I'm sorry I didn't post back yesterday, I thought about u guys off and on all night, but felt like i had SO much to say that it would take a while to write and i wanted to really think about what had been written by you all.
I still feel like i'm feeling things and not knowing how to get them out on "keys" (heehee, instead of "paper").

MICHELLE: It sounds like you are doing pretty good and that gives me hope too! I'm so sorry about your Father and the fact that he wasn't there to experience your brothers wedding. But remember, he got front seats to the celebration and was there even if not in body.
As far as your hubby goes, i can imagine how difficult a position this must be for you. I can relate to that with my Dad. He has the same physical issues as me and has struggled with addiction since he was in early 20's. So i grew up with a Dad who didn't think twice about popping lorcets for pain. And bcuz he understands my pain in ways that others don't, he is more apt to recommend "whatever it takes" to rid myself of pain. I think he just feels guilty sometimes bcuz i'm the one who got his physical pain "traits" and just wants me to feel better. He is in recovery (has been clean for over 10yrs), but is now on Subaxone for his headaches....and i feel like it has been a lifesaver for him bcuz he is the poster child for having cravings non-stop.
I'm just glad that he's being followed by a pain management dr. and is on a mild dose of the sub., instead of taking 20 lorcets a day or even taking 3 IMitrex a DAY (when the MAX dose to be taken is 3 A WEEK!!!)
Maybe you can sit down and talk to him about these feelings instead of feeling the need to shut him out emotionally. Ask him to respect your situation and to please be a cheerleader for your soberness. If things don't change after that, then reconsider his position in your life.
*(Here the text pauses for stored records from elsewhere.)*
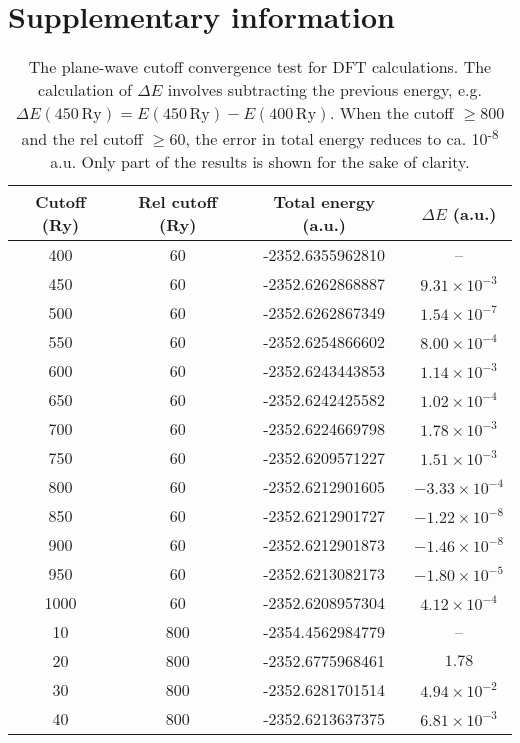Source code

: \chapter{Supplementary information}

\begin{table}[htbp]
    \centering
    \caption{The plane-wave cutoff convergence test for DFT calculations. The calculation of $\Delta E$ involves subtracting the previous energy, e.g. $\Delta E(450\,\mathrm{Ry}) = E(450\,\mathrm{Ry}) - E(400\,\mathrm{Ry})$. When the cutoff $\ge 800$ and the rel cutoff $\ge 60$, the error in total energy reduces to ca. 10\textsuperscript{-8} a.u. Only part of the results is shown for the sake of clarity.}
    \label{tab:cutoff-convergence-test}
    \begin{tabular}{cccc}
    \toprule
    \textbf{Cutoff (Ry)} & \textbf{Rel cutoff (Ry)} & \textbf{Total energy (a.u.)} & \textbf{\boldmath$\Delta E$ (a.u.)} \\
    \midrule
    400 & 60 & -2352.6355962810 & -- \\
    450 & 60 &  -2352.6262868887 & $9.31 \times 10^{-3}$ \\
    500 & 60 &  -2352.6262867349 & $1.54 \times 10^{-7}$ \\
    550 & 60 &  -2352.6254866602 & $8.00 \times 10^{-4}$ \\
    600 & 60 &  -2352.6243443853 & $1.14 \times 10^{-3}$ \\
    650 & 60 &  -2352.6242425582 & $1.02 \times 10^{-4}$ \\
    700 & 60 &  -2352.6224669798 & $1.78 \times 10^{-3}$ \\
    750 & 60 &  -2352.6209571227 & $1.51 \times 10^{-3}$ \\
    800 & 60 &  -2352.6212901605 & $-3.33 \times 10^{-4}$ \\
    850 & 60 &  -2352.6212901727 & $-1.22 \times 10^{-8}$ \\
    900 & 60 &  -2352.6212901873 & $-1.46 \times 10^{-8}$ \\
    950 & 60 &  -2352.6213082173 & $-1.80 \times 10^{-5}$ \\
    1000 & 60 &  -2352.6208957304 & $4.12 \times 10^{-4}$ \\
    \midrule
    10 & 800 & -2354.4562984779 & -- \\
    20 & 800 &  -2352.6775968461 & $1.78$ \\
    30 & 800 &  -2352.6281701514 & $4.94 \times 10^{-2}$ \\
    40 & 800 &  -2352.6213637375 & $6.81 \times 10^{-3}$ \\

\end{tabular}
\end{table}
REACH: WOW! Did you talk to God about "who Mag's really is" or what??
This is the way i feel: I have the lowest self-esteem of anyone i know. I've always felt "less than" bcuz of my physical issues. When you've lived your life in pain and see everyone else around you functioning just fine, u begin to feel like a pain in the arse and a burden. Like i have always felt that i'm not "good enough" to have a man in my life bcuz i would bring him down....who should have to deal with a woman who is in constant pain on top of her having fatigue issues. So i would end relationships constantly when i felt guilty for being "me" just so i didn't have to feel for the moment.
My girlfriends have always been supportive, but i can't shake the feeling that they're talking about me behind my back saying what a complainer or hypocondriac i am....even though i'm truely not, i just have chronic pain.
I don't necessarily feel like a baby would "complete" me, i guess i'm hoping though that if i have a baby, i will have more desire to stay clean and be "forced" to get off my bum and fight through fatigue.
You see....I love to the extreme. I have a dog (and she is my baby for now) and i LOVE her to death...i'd do anything to make her happy...i know, i'm insane!!! But i feel like if i had a baby, which i've always wanted regardless, i would have the motivation to be what i've been fighting to be all my life....which is sober, energetic, and happy. I've been fighting an internal war with myself for about 9yrs....daily, sometimes moment by moment, i fight with myself in my head to feel "ok". And that's where pills come into play. Pills help me feel "ok".
I know that i need to get healthy in mind before i can even begin to be a happy-sober-woman. And i've been to therapy before....didn't really stick to it long term though.
So to answer the post you wrote....no, i don't feel that a baby will complete me, but i do want to share my love with a baby and my husband. I do feel pressured somewhat bcuz i had those 2 misc. last year and i know my hubby is looking forward to when we can try again (oh, he loves the "trying" times..heehee). I want to bless "us" with a baby to love and to expand our family. But i've been thinking a lot lately about how there is no good in me rushing myself. Bcuz ultimately, God knows exactly when i'm "supposed" to have a baby. I am trying to let go more and let HIM lead me where i need to go. I feel like we're always growing and learning, and i feel "stuck" and have felt "stuck" for many many years. Now i DID feel like i was alot happier and more at peace when i went into rehab 2yrs ago and was going to church and mtgs.....and i got lazy and let it all slip away.
So i KNOW that my answer for happiness and peace and baby will come if i do "the next right thing" ...and that is to do the above and then sit back and watch the blessings flow. Bcuz when i was activelly participating in what God has given me, then i can expect the goodness. But when i'm stagnet and sitting here feeling bad and depressed and angry and pill-craved, what else should i expect?????
So i guess i just answered MYSELF.....i answered what i've been knowing is necessary but TOO DAMN STUBBORN to accept.
Thank you Reach! I know that this mess of a post is all over the place and jumping from one thing to next, but you truely "reached" ;) something in me by writing your post and awakened me to what has to happen if i expect anything to change.
Like the saying goes ...... "the definition of insanity is doing the same thing over and over again and expecting things to be different"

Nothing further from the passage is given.